The National Center on Elder Abuse estimates that one in 10 people over 60 experiences elder mistreatment (i.e., abuse or neglect), which translates to nearly six million cases every year. According to Dr. Macie Smith, program development and training manager for the University of South Carolina Arnold School of Public Health’s Office for the Study of Aging (OSA), this number is actually much higher due to under reporting. And as the U.S. population continues to age, this number will only increase over time.
“Elder abuse is one of the most overlooked public health crises in our country,” Dr. Smith says. “There are potentially thousands, if not millions, more cases than those that are currently reported. The present generation of the elderly population tends to be a silent one; moreover, 90 percent of abuse and neglect cases are committed by family members or others in positions of trust, such as staff at nursing homes and assisted living facilities, so there is an element of fear of retaliation.”

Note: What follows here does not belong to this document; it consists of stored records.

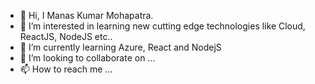- 👋 Hi, I Manas Kumar Mohapatra.
- 👀 I’m interested in learning new cutting edge technologies like Cloud, ReactJS, NodeJS etc..
- 🌱 I’m currently learning Azure, React and NodejS
- 💞️ I’m looking to collaborate on ...
- 📫 How to reach me ...

<!---
manaskumarm/manaskumarm is a ✨ special ✨ repository because its `README.md` (this file) appears on your GitHub profile.
You can click the Preview link to take a look at your changes.
--->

Due to their cognitive decline, people living with dementia are at an even higher risk. “Families and caregivers don’t know how to handle some of those challenging behaviors,” Dr. Smith says. The cost of caregiving in the U.S. (i.e., over $220 million annually) is another challenge that Dr. Smith emphasizes. “Over 15 million caregivers are providing more than 17 billion hours of unpaid care, and we need to be proactive in getting caregivers the support they need before they reach their breaking point,” she says. “A study conducted by the National Center on Elder Abuse reported that 20 percent of dementia caregivers fear committing abuse. This is alarming and clearly a cry for help.”
Dr. Smith suggests working with policymakers in order to educate them about the effects of chronic caregiving on the aging population and its impact on our society as a whole. “This educational opportunity should hopefully influence policy that will offer additional support for caregivers providing care to those with chronic illnesses” she says. “We need financial support to meet the needs of our most vulnerable population and their caregivers.” As an important first step, OSA and other aging stakeholders have successfully secured a proclamation from Governor Nikki Haley that decrees February as Vulnerable Adult Awareness Month in South Carolina.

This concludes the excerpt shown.